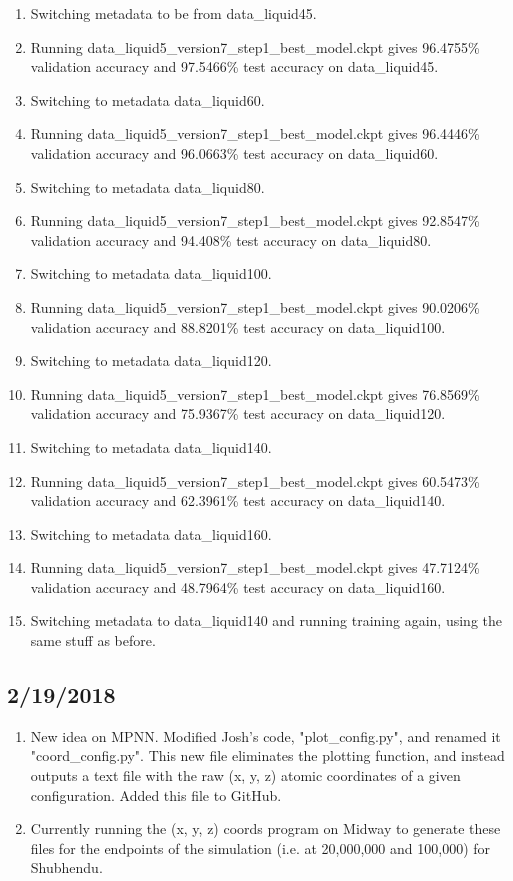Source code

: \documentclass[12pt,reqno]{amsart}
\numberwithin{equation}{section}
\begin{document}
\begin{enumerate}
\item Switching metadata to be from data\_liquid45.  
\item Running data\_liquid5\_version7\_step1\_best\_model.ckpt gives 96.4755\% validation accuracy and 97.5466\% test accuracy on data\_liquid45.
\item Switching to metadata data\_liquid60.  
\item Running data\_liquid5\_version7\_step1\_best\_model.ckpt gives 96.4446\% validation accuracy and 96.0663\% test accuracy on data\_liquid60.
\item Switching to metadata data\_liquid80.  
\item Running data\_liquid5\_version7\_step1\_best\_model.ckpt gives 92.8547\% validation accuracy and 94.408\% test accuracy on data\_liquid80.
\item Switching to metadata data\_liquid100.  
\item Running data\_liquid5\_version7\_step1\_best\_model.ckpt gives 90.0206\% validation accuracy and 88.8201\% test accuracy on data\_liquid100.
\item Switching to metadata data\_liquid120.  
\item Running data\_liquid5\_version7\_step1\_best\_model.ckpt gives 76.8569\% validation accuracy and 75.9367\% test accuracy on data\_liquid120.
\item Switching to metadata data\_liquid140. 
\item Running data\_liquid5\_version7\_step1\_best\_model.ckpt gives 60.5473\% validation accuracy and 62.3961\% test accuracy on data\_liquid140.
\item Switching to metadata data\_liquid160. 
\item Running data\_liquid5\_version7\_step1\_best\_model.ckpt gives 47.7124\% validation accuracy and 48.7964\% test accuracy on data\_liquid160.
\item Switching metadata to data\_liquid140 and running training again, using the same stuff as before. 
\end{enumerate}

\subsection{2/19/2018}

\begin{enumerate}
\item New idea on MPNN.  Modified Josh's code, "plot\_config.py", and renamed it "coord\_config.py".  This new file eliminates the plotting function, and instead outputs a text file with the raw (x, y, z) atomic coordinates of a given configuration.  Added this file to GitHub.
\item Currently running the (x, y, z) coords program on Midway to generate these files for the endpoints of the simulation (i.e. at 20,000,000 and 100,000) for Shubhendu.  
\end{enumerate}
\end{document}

◇ ◇ ◇ ◇ ◇ ◇ ◇

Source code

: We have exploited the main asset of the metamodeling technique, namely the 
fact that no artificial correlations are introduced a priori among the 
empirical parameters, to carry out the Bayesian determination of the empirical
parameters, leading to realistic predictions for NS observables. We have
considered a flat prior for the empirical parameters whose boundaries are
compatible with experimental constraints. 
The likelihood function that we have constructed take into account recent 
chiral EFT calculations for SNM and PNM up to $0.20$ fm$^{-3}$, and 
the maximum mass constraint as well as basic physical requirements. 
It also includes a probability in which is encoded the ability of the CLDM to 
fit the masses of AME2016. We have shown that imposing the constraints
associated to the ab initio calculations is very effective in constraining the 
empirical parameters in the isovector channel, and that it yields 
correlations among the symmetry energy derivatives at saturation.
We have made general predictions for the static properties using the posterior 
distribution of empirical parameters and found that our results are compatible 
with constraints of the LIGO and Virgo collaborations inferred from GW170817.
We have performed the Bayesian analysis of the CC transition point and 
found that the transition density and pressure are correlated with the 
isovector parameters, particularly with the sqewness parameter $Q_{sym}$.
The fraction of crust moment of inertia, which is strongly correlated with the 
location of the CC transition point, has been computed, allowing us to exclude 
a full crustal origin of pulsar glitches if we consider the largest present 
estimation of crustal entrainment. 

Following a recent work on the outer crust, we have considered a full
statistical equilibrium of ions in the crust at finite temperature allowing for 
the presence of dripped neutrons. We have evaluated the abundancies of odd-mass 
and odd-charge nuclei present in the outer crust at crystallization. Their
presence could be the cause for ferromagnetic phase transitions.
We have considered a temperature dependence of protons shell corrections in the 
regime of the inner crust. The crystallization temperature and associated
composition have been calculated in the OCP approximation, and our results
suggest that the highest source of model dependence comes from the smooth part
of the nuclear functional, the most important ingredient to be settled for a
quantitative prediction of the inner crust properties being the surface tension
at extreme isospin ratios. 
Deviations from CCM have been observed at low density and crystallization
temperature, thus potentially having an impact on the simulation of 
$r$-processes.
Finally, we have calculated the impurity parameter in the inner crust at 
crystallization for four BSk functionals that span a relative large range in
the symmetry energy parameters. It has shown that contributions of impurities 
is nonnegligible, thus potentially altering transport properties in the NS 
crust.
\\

◇ ◇ ◇ ◇ ◇ ◇ ◇

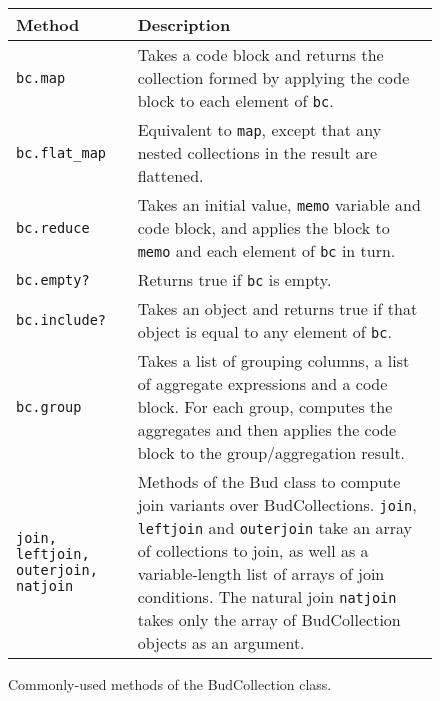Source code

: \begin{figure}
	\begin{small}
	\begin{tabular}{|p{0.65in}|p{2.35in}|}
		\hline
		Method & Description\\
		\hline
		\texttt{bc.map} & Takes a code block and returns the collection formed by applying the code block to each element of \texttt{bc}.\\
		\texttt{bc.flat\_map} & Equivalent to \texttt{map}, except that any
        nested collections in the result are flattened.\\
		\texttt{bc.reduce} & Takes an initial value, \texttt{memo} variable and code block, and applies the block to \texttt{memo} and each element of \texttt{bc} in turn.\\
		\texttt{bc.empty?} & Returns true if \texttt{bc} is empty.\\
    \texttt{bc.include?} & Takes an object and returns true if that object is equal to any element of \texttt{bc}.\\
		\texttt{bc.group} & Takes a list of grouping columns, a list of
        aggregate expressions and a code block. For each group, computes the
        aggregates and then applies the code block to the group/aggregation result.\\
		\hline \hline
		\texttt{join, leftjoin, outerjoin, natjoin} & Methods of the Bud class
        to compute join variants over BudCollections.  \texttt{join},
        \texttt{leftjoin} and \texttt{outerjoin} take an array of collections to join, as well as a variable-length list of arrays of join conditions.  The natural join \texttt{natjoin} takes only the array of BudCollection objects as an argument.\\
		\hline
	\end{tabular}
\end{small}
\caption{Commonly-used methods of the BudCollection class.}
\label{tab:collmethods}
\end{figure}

◇ ◇ ◇ ◇ ◇ ◇ ◇

◆ Exercise instructions:
Only lines that include "crustal" belong in the answer; return them from the entries above.

◆ Task output:
a full crustal origin of pulsar glitches if we consider the largest present 
estimation of crustal entrainment. 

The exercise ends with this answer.